アメリカの現代文学を専門としています。2013年にイギリスのグラスゴー大学に提出した博士論文では、1958年から2007年の間に出版された、Tim O’Brien やDennis Johnson らによる計7作の代表的なベトナム戦争小説を、ハリウッド映画等の周辺資料も参考にしながら時代順に読み解きました。より具体的には、小説や映像作品の中に見られる西部開拓神話のイメージとベトナムの人々と土地の描かれ方に注目して、それらがアメリカ社会における人種、ジェンダー、国家に対する様々な考えを反映していることを確認したうえで、時代ごとの変遷と個々の作家の独自性を検証しました。

今後は、ベトナム移民系の作家たちによる文学作品や、ベトナム戦争以外のアメリカの戦争文学にも研究対象を拡げていく予定です。また、現代アメリカ社会における経済格差の問題にも興味を持っています。同時代の作家たちが経済的な不平等をどのように捉えているのか、小説作品や各種媒体に発表されたコメントを検証しながら考察していきたいです。

大学院での生活について

学部時代は商学部経営学科に在籍しており、大学院進学の際に英語文学文化専攻へ鞍替えしました。そのため、博士前期課程に入ってからは、英語力と文学研究に関わる基礎教養の足りなさを痛感する日々でした。博士前期課程1年目では授業数が多いため、毎日リーディング課題や発表準備に追われていました。語学力不足のため、原文で文学作品や批評を読むのにとにかく時間がかかり、毎週1度は徹夜をしていたことを思い出します。結局、修士号を取得するまでに3年をかけてしまいました。

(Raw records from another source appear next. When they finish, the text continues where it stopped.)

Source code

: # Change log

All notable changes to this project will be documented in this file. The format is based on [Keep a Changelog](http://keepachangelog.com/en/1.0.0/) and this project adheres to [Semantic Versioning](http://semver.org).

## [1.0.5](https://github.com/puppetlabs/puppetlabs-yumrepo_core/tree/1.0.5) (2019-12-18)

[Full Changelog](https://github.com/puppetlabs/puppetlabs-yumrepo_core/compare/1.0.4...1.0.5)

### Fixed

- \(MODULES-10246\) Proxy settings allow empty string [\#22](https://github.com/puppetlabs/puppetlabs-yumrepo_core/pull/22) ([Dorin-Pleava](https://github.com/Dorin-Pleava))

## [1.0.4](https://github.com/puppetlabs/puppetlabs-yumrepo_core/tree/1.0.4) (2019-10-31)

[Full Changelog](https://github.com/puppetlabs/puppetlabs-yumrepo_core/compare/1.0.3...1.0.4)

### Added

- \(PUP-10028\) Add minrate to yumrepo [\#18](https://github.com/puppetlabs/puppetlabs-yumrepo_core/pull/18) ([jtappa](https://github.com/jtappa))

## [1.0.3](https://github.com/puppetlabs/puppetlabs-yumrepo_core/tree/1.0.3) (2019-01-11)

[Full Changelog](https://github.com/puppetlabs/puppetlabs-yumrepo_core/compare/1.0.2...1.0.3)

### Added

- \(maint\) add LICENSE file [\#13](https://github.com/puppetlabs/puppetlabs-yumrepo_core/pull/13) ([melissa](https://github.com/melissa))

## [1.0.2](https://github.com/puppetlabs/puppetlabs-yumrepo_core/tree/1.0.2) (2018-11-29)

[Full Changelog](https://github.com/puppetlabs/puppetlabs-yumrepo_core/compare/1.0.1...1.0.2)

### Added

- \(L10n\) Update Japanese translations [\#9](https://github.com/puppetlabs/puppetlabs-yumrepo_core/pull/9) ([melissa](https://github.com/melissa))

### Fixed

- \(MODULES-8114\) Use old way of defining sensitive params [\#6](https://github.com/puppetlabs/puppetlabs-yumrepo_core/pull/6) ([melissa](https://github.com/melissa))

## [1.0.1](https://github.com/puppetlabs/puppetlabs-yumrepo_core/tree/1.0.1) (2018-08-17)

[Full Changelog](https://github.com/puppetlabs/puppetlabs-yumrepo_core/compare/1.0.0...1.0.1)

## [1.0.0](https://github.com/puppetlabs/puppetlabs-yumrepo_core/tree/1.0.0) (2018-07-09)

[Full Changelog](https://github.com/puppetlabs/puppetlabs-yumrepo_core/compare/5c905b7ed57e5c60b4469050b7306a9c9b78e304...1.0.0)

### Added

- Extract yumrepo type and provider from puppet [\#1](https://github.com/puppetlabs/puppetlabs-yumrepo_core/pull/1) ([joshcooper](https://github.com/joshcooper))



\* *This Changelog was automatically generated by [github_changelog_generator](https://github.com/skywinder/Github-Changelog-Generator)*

博士後期課程に進学してからは、海外大学院留学を目指して準備を始めました。日本で博士論文を完成させるという選択もありましたが、当時お世話になっていた先生方からのアドバイスが背中を押してくれました。英語が母語として使われる環境で暮らし、研究をしてみたいという思いも強かったです。奨学金の申請、TOEFL等の語学試験の受験、大学院への申請書類と研究計画書の作成など、海外留学を実現させるためには大変な時間と労力を要します。そのすべての過程において、中央大学大学院の先生方からは多大なお力添えをいただきました。

研究者となり、大学教員として過ごす現在について

授業日には朝から大学に出勤します。授業の他に正規カリキュラム外の英会話プログラムの運営や語学試験(TOEIC)実施等の業務も担当するので、夜まで研究室に残って仕事をしていることが多いです。授業準備と校務を終えた残りの時間を研究に充てています。

勤務校での学生たちの専門は工学分野です。近年では、大学院進学を希望する学生も増えてきました。彼らが将来英語を用いて論文を読み書きし、プレゼンテーションを行う際に必要となる基礎的な語学力を身に付けてもらうことを目標に授業の内容を考えています。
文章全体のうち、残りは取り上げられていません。